▶ EXERCISE AIM
Your task is to repeat the lines below exactly, excluding any pictures they contain.

--- DATA FOR THE TASK Enclosed Below ---

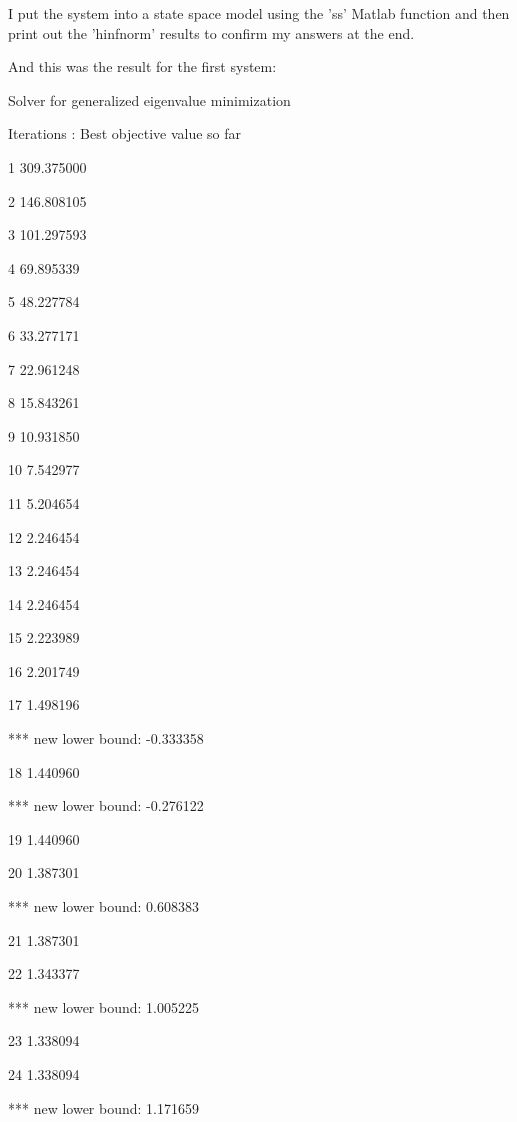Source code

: \documentclass[12pt, letterpaper]{article}
\begin{document}
I put the system into a state space model using the 'ss' Matlab function and then print out the 'hinfnorm' results to confirm my answers at the end.

And this was the result for the first system:

Solver for generalized eigenvalue minimization 

Iterations   :    Best objective value so far 

1                 309.375000

2                 146.808105

3                 101.297593

4                  69.895339

5                  48.227784

6                  33.277171

7                  22.961248

8                  15.843261

9                  10.931850

10                   7.542977

11                   5.204654

12                   2.246454

13                   2.246454

14                   2.246454

15                   2.223989

16                   2.201749

17                   1.498196

***                 new lower bound:    -0.333358

18                   1.440960

***                 new lower bound:    -0.276122

19                   1.440960

20                   1.387301

***                 new lower bound:     0.608383

21                   1.387301

22                   1.343377

***                 new lower bound:     1.005225

23                   1.338094

24                   1.338094

***                 new lower bound:     1.171659
\end{document}
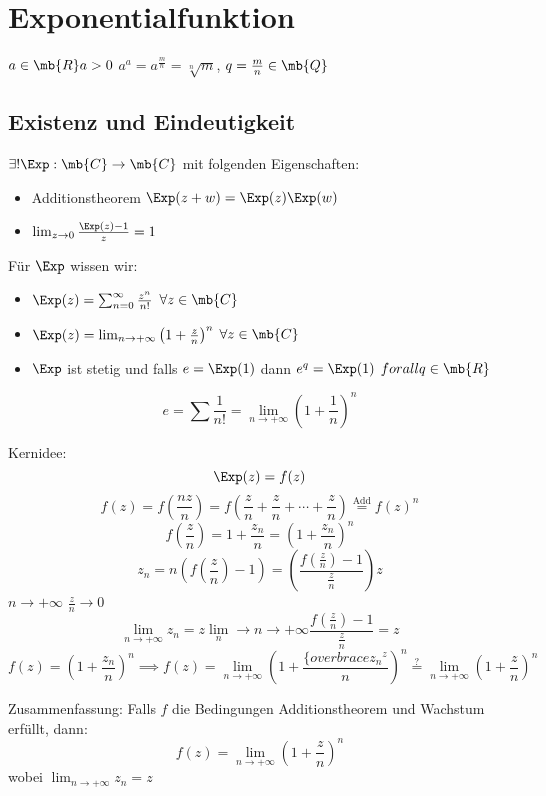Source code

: \section{Exponentialfunktion}
$a\in\mb{R} a>0$ $a^a=a^\frac{m}{n}=\sqrt[n]{m}$, $q=\frac{m}{n}\in\mb{Q}$
\subsection{Existenz und Eindeutigkeit}
\begin{Sat}
  $\exists ! \Exp:\mb{C}\to\mb{C}$ mit folgenden Eigenschaften:
  \begin{itemize}
    \item Additionstheorem $\Exp(z+w)=\Exp(z)\Exp(w)$
    \item $\lim_{z\to 0}\frac{\Exp(z)-1}{z}=1$
  \end{itemize}
  Für $\Exp$ wissen wir:
  \begin{itemize}
    \item $\Exp(z)=\sum_{n=0}^\infty\frac{z^n}{n!}$ $\forall z\in\mb{C}$
    \item $\Exp(z)=\lim_{n\to+\infty}\left( 1+\frac{z}{n} \right)^n$ $\forall z\in \mb{C}$
    \item $\Exp$ ist stetig und falls $e=\Exp(1)$ dann $e^q=\Exp(1)$ $forall q\in \mb{R}$
  \end{itemize}
\end{Sat}
\begin{Bem}
  \[e=\sum\frac{1}{n!}=\lim_{n\to+\infty}\left( 1+\frac{1}{n} \right)^n\]
\end{Bem}
\begin{Bem}
  Kernidee:
  \[\Exp(z)=f(z)\]
  \[f(z) = f(\frac{nz}{n})=f(\frac{z}{n}+\frac{z}{n}+\cdots+\frac{z}{n})\stackrel{\text{Add}}{=}f(z)^n\]
  \[f\left( \frac{z}{n} \right)=1+\frac{z_n}{n}=\left( 1+\frac{z_n}{n} \right)^n\]
  \[z_n=n\left( f\left( \frac{z}{n} \right) -1 \right)=\left( \frac{f\left( \frac{z}{n} \right)-1}{\frac{z}{n}} \right)z\]
  $n\to+\infty$ $\frac{z}{n}\to 0$
  \[\lim_{n\to+\infty}z_n=z\lim_n\to{n\to+\infty}\frac{f\left( \frac{z}{n} \right)-1}{\frac{z}{n}}=z\]
  \[f(z)=\left( 1+\frac{z_n}{n}\right)^n\implies f(z)=\lim_{n\to+\infty}\left( 1+\frac{\{overbrace{z_n}^z}{n}\right)^n\stackrel{?}{=}\lim_{n\to+\infty}\left( 1+\frac{z}{n}\right)^n\]
\end{Bem}
\begin{Bem}
  Zusammenfassung: Falls $f$ die Bedingungen Additionstheorem und Wachstum erfüllt, dann:
  \[f(z)=\lim_{n\to +\infty}\left( 1+\frac{z}{n}\right)^n\]
  wobei $\lim_{n\to +\infty}z_n=z$
\end{Bem}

--- End of Enclosed DATA FOR THE TASK ---

▶ FINISHED EXERCISE
Source code

: \documentclass[12pt, letterpaper]{article}
\begin{document}
I put the system into a state space model using the 'ss' Matlab function and then print out the 'hinfnorm' results to confirm my answers at the end.

And this was the result for the first system:

Solver for generalized eigenvalue minimization 

Iterations   :    Best objective value so far 

1                 309.375000

2                 146.808105

3                 101.297593

4                  69.895339

5                  48.227784

6                  33.277171

7                  22.961248

8                  15.843261

9                  10.931850

10                   7.542977

11                   5.204654

12                   2.246454

13                   2.246454

14                   2.246454

15                   2.223989

16                   2.201749

17                   1.498196

***                 new lower bound:    -0.333358

18                   1.440960

***                 new lower bound:    -0.276122

19                   1.440960

20                   1.387301

***                 new lower bound:     0.608383

21                   1.387301

22                   1.343377

***                 new lower bound:     1.005225

23                   1.338094

24                   1.338094

***                 new lower bound:     1.171659
\end{document}
Source code

: \section{Exponentialfunktion}
$a\in\mb{R} a>0$ $a^a=a^\frac{m}{n}=\sqrt[n]{m}$, $q=\frac{m}{n}\in\mb{Q}$
\subsection{Existenz und Eindeutigkeit}
\begin{Sat}
  $\exists ! \Exp:\mb{C}\to\mb{C}$ mit folgenden Eigenschaften:
  \begin{itemize}
    \item Additionstheorem $\Exp(z+w)=\Exp(z)\Exp(w)$
    \item $\lim_{z\to 0}\frac{\Exp(z)-1}{z}=1$
  \end{itemize}
  Für $\Exp$ wissen wir:
  \begin{itemize}
    \item $\Exp(z)=\sum_{n=0}^\infty\frac{z^n}{n!}$ $\forall z\in\mb{C}$
    \item $\Exp(z)=\lim_{n\to+\infty}\left( 1+\frac{z}{n} \right)^n$ $\forall z\in \mb{C}$
    \item $\Exp$ ist stetig und falls $e=\Exp(1)$ dann $e^q=\Exp(1)$ $forall q\in \mb{R}$
  \end{itemize}
\end{Sat}
\begin{Bem}
  \[e=\sum\frac{1}{n!}=\lim_{n\to+\infty}\left( 1+\frac{1}{n} \right)^n\]
\end{Bem}
\begin{Bem}
  Kernidee:
  \[\Exp(z)=f(z)\]
  \[f(z) = f(\frac{nz}{n})=f(\frac{z}{n}+\frac{z}{n}+\cdots+\frac{z}{n})\stackrel{\text{Add}}{=}f(z)^n\]
  \[f\left( \frac{z}{n} \right)=1+\frac{z_n}{n}=\left( 1+\frac{z_n}{n} \right)^n\]
  \[z_n=n\left( f\left( \frac{z}{n} \right) -1 \right)=\left( \frac{f\left( \frac{z}{n} \right)-1}{\frac{z}{n}} \right)z\]
  $n\to+\infty$ $\frac{z}{n}\to 0$
  \[\lim_{n\to+\infty}z_n=z\lim_n\to{n\to+\infty}\frac{f\left( \frac{z}{n} \right)-1}{\frac{z}{n}}=z\]
  \[f(z)=\left( 1+\frac{z_n}{n}\right)^n\implies f(z)=\lim_{n\to+\infty}\left( 1+\frac{\{overbrace{z_n}^z}{n}\right)^n\stackrel{?}{=}\lim_{n\to+\infty}\left( 1+\frac{z}{n}\right)^n\]
\end{Bem}
\begin{Bem}
  Zusammenfassung: Falls $f$ die Bedingungen Additionstheorem und Wachstum erfüllt, dann:
  \[f(z)=\lim_{n\to +\infty}\left( 1+\frac{z}{n}\right)^n\]
  wobei $\lim_{n\to +\infty}z_n=z$
\end{Bem}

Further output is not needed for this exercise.